Dataset records:
◆ ◆ ◆

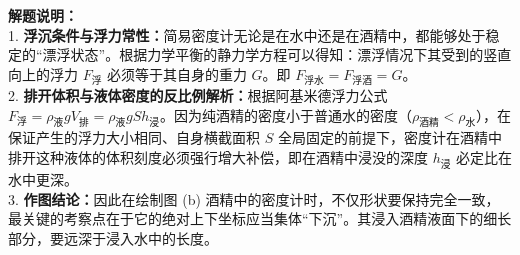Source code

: \begin{center}
\end{center}

\vspace{0.6cm}

{\small\color{gray}
\textbf{解题说明：}\\
1. \textbf{浮沉条件与浮力常性：}简易密度计无论是在水中还是在酒精中，都能够处于稳定的“漂浮状态”。根据力学平衡的静力学方程可以得知：漂浮情况下其受到的竖直向上的浮力 $F_{\text{浮}}$ 必须等于其自身的重力 $G$。即 $F_{\text{浮水}} = F_{\text{浮酒}} = G$。\\
2. \textbf{排开体积与液体密度的反比例解析：}根据阿基米德浮力公式 $F_{\text{浮}} = \rho_{\text{液}} g V_{\text{排}} = \rho_{\text{液}} g S h_{\text{浸}}$。因为纯酒精的密度小于普通水的密度（$\rho_{\text{酒精}} < \rho_{\text{水}}$），在保证产生的浮力大小相同、自身横截面积 $S$ 全局固定的前提下，密度计在酒精中排开这种液体的体积刻度必须强行增大补偿，即在酒精中浸没的深度 $h_{\text{浸}}$ 必定比在水中更深。\\
3. \textbf{作图结论：}因此在绘制图 (b) 酒精中的密度计时，不仅形状要保持完全一致，最关键的考察点在于它的绝对上下坐标应当集体“下沉”。其浸入酒精液面下的细长部分，要远深于浸入水中的长度。
}

\vspace{0.6cm}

◆ ◆ ◆

Prompt: Replicate the material above verbatim; images stay out of the copy.

Solution to this task:
Source code

: \begin{center}
\end{center}

\vspace{0.6cm}

{\small\color{gray}
\textbf{解题说明：}\\
1. \textbf{浮沉条件与浮力常性：}简易密度计无论是在水中还是在酒精中，都能够处于稳定的“漂浮状态”。根据力学平衡的静力学方程可以得知：漂浮情况下其受到的竖直向上的浮力 $F_{\text{浮}}$ 必须等于其自身的重力 $G$。即 $F_{\text{浮水}} = F_{\text{浮酒}} = G$。\\
2. \textbf{排开体积与液体密度的反比例解析：}根据阿基米德浮力公式 $F_{\text{浮}} = \rho_{\text{液}} g V_{\text{排}} = \rho_{\text{液}} g S h_{\text{浸}}$。因为纯酒精的密度小于普通水的密度（$\rho_{\text{酒精}} < \rho_{\text{水}}$），在保证产生的浮力大小相同、自身横截面积 $S$ 全局固定的前提下，密度计在酒精中排开这种液体的体积刻度必须强行增大补偿，即在酒精中浸没的深度 $h_{\text{浸}}$ 必定比在水中更深。\\
3. \textbf{作图结论：}因此在绘制图 (b) 酒精中的密度计时，不仅形状要保持完全一致，最关键的考察点在于它的绝对上下坐标应当集体“下沉”。其浸入酒精液面下的细长部分，要远深于浸入水中的长度。
}

\vspace{0.6cm}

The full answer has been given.